According to Morris, "As far as navigation was concerned, God Himself evidently steered the ship, keeping its occupants reasonably comfortable inside while the storms and waves raged outside."

Of course, this rather begs the question, because if God created the global flood and divinely steered the ark, then presumably He could have done any other miracle to assure the success of Noah's mission, from temporarily shrinking all the animals to the size of rats or even allowing them all to live for a year without food or water.
Once a supernatural miracle is invoked to explain one thing, it can be used to explain everything.


A closer look 

Another problem with the Ark story arises becausethere is no evidence for a global flood.
Creation stories from many different religions and cultures include flood stories, and Feder notes that if a worldwide flood had occurred, "The archaeological record of 5,000 years ago would be replete with Pompeii-style ruins — the remains of thousands of towns, villages and cities, all wiped out by flood waters, simultaneously. ...
It would appear that the near annihilation of the human race, if it happened, left no imprint on the archaeological record anywhere."

The lack of physical evidence of the great flood hasn't stopped modern believers from searching for Noah's Ark itself.
But the boat is conspicuously missing.
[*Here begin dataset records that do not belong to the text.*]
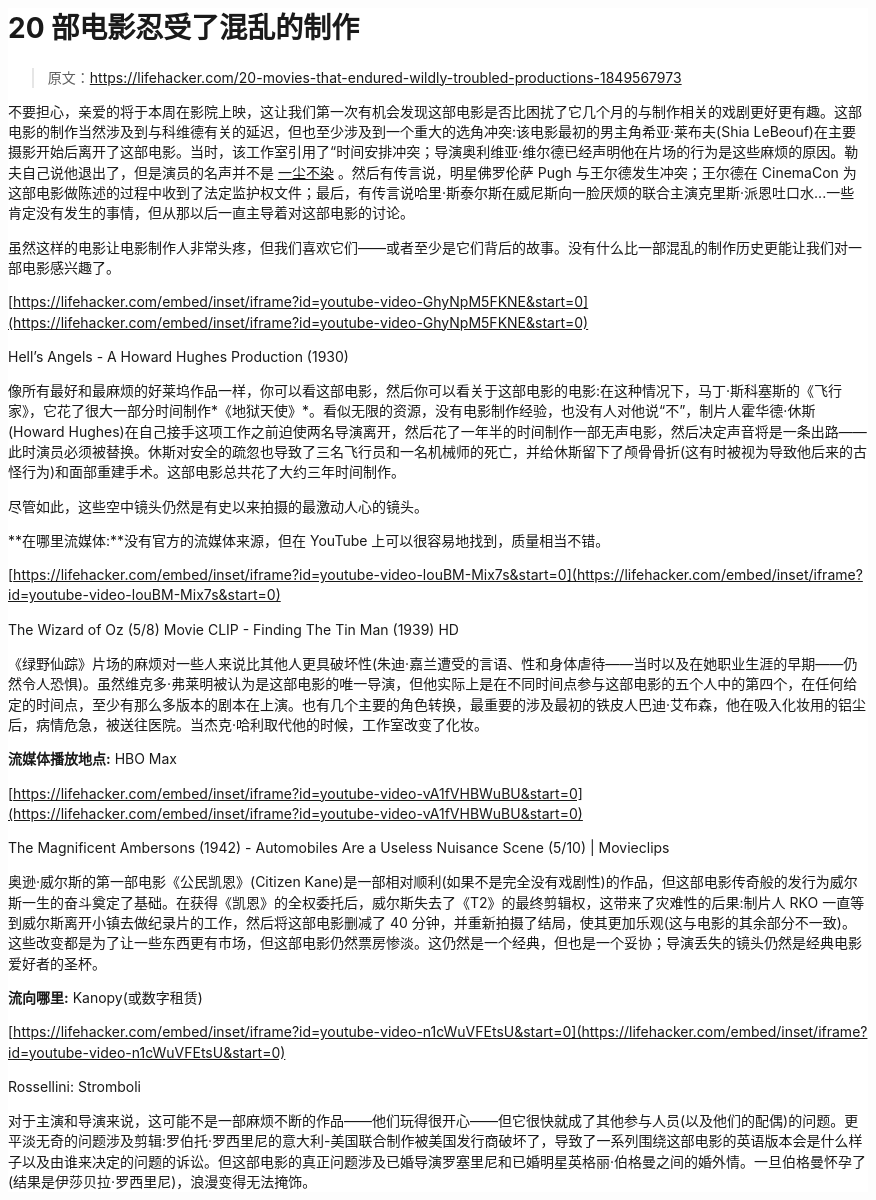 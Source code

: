 # 20 部电影忍受了混乱的制作

> 原文：<https://lifehacker.com/20-movies-that-endured-wildly-troubled-productions-1849567973>

不要担心，亲爱的将于本周在影院上映，这让我们第一次有机会发现这部电影是否比困扰了它几个月的与制作相关的戏剧更好更有趣。这部电影的制作当然涉及到与科维德有关的延迟，但也至少涉及到一个重大的选角冲突:该电影最初的男主角希亚·莱布夫(Shia LeBeouf)在主要摄影开始后离开了这部电影。当时，该工作室引用了“时间安排冲突；导演奥利维亚·维尔德已经声明他在片场的行为是这些麻烦的原因。勒夫自己说他退出了，但是演员的名声并不是 [一尘不染](https://variety.com/2020/film/news/shia-labeouf-career-abuse-allegations-1234874581/) 。然后有传言说，明星佛罗伦萨 Pugh 与王尔德发生冲突；王尔德在 CinemaCon 为这部电影做陈述的过程中收到了法定监护权文件；最后，有传言说哈里·斯泰尔斯在威尼斯向一脸厌烦的联合主演克里斯·派恩吐口水...一些肯定没有发生的事情，但从那以后一直主导着对这部电影的讨论。

虽然这样的电影让电影制作人非常头疼，但我们喜欢它们——或者至少是它们背后的故事。没有什么比一部混乱的制作历史更能让我们对一部电影感兴趣了。

 [https://lifehacker.com/embed/inset/iframe?id=youtube-video-GhyNpM5FKNE&start=0](https://lifehacker.com/embed/inset/iframe?id=youtube-video-GhyNpM5FKNE&start=0)

<figcaption class="sc-1ptbguh-0 hxeMec caption">Hell’s Angels - A Howard Hughes Production (1930)</figcaption> 

像所有最好和最麻烦的好莱坞作品一样，你可以看这部电影，然后你可以看关于这部电影的电影:在这种情况下，马丁·斯科塞斯的《飞行家》，它花了很大一部分时间制作*《地狱天使》*。看似无限的资源，没有电影制作经验，也没有人对他说“不”，制片人霍华德·休斯(Howard Hughes)在自己接手这项工作之前迫使两名导演离开，然后花了一年半的时间制作一部无声电影，然后决定声音将是一条出路——此时演员必须被替换。休斯对安全的疏忽也导致了三名飞行员和一名机械师的死亡，并给休斯留下了颅骨骨折(这有时被视为导致他后来的古怪行为)和面部重建手术。这部电影总共花了大约三年时间制作。

尽管如此，这些空中镜头仍然是有史以来拍摄的最激动人心的镜头。

**在哪里流媒体:**没有官方的流媒体来源，但在 YouTube 上可以很容易地找到，质量相当不错。

 [https://lifehacker.com/embed/inset/iframe?id=youtube-video-louBM-Mix7s&start=0](https://lifehacker.com/embed/inset/iframe?id=youtube-video-louBM-Mix7s&start=0)

<figcaption class="sc-1ptbguh-0 hxeMec caption">The Wizard of Oz (5/8) Movie CLIP - Finding The Tin Man (1939) HD</figcaption> 

《绿野仙踪》片场的麻烦对一些人来说比其他人更具破坏性(朱迪·嘉兰遭受的言语、性和身体虐待——当时以及在她职业生涯的早期——仍然令人恐惧)。虽然维克多·弗莱明被认为是这部电影的唯一导演，但他实际上是在不同时间点参与这部电影的五个人中的第四个，在任何给定的时间点，至少有那么多版本的剧本在上演。也有几个主要的角色转换，最重要的涉及最初的铁皮人巴迪·艾布森，他在吸入化妆用的铝尘后，病情危急，被送往医院。当杰克·哈利取代他的时候，工作室改变了化妆。

**流媒体播放地点:** HBO Max

 [https://lifehacker.com/embed/inset/iframe?id=youtube-video-vA1fVHBWuBU&start=0](https://lifehacker.com/embed/inset/iframe?id=youtube-video-vA1fVHBWuBU&start=0)

<figcaption class="sc-1ptbguh-0 hxeMec caption">The Magnificent Ambersons (1942) - Automobiles Are a Useless Nuisance Scene (5/10) | Movieclips</figcaption> 

奥逊·威尔斯的第一部电影《公民凯恩》(Citizen Kane)是一部相对顺利(如果不是完全没有戏剧性)的作品，但这部电影传奇般的发行为威尔斯一生的奋斗奠定了基础。在获得《凯恩》的全权委托后，威尔斯失去了《T2》的最终剪辑权，这带来了灾难性的后果:制片人 RKO 一直等到威尔斯离开小镇去做纪录片的工作，然后将这部电影删减了 40 分钟，并重新拍摄了结局，使其更加乐观(这与电影的其余部分不一致)。这些改变都是为了让一些东西更有市场，但这部电影仍然票房惨淡。这仍然是一个经典，但也是一个妥协；导演丢失的镜头仍然是经典电影爱好者的圣杯。

**流向哪里:** Kanopy(或数字租赁)

 [https://lifehacker.com/embed/inset/iframe?id=youtube-video-n1cWuVFEtsU&start=0](https://lifehacker.com/embed/inset/iframe?id=youtube-video-n1cWuVFEtsU&start=0)

<figcaption class="sc-1ptbguh-0 hxeMec caption">Rossellini: Stromboli</figcaption> 

对于主演和导演来说，这可能不是一部麻烦不断的作品——他们玩得很开心——但它很快就成了其他参与人员(以及他们的配偶)的问题。更平淡无奇的问题涉及剪辑:罗伯托·罗西里尼的意大利-美国联合制作被美国发行商破坏了，导致了一系列围绕这部电影的英语版本会是什么样子以及由谁来决定的问题的诉讼。但这部电影的真正问题涉及已婚导演罗塞里尼和已婚明星英格丽·伯格曼之间的婚外情。一旦伯格曼怀孕了(结果是伊莎贝拉·罗西里尼)，浪漫变得无法掩饰。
It has never been found despite repeated claims to the contrary.
Forty years ago, Violet M. Cummings, author of "Noah's Ark: Fable or Fact?" (Creation-Science Research Center, 1973) claimed that the Ark had been found on Mount Ararat in Turkey, exactly as described in Genesis 8:4, which states, "and on the 17th day of the seventh month the ark came to rest on the mountains of Ararat."

In February 1993, CBS aired a two-hour primetime special titled, "The Incredible Discovery of Noah's Ark."
It included the riveting testimony of a man who claimed not only to have personally seen the Ark on Ararat, but also to have recovered a piece of it.
The claims were later revealed to be a hoax.
In March 2006, researchers found a rock formation on Mount Ararat that resembled a huge ark, but nothing came of that claim.

A few months later, a team of archaeologists from a Christian organization found yet another rock formation that might be Noah's Ark — not on Mt. Ararat but instead in the Elburz Mountains of Iran. That sensational discovery fizzled out, too.
In 2012, "Baywatch" actress Donna D'Errico was injured on Mount Ararat while on a quest to find Noah's Ark.
She said she had been inspired to search for the Ark ever since she saw a movie about it as a child.

The fact that Noah's Ark has been "discovered" so many times yet remains lost is something of a mystery in itself.
Whether "Noah" floats or sinks at the box office this weekend, it notably doesn't include the tagline "Based on a true story."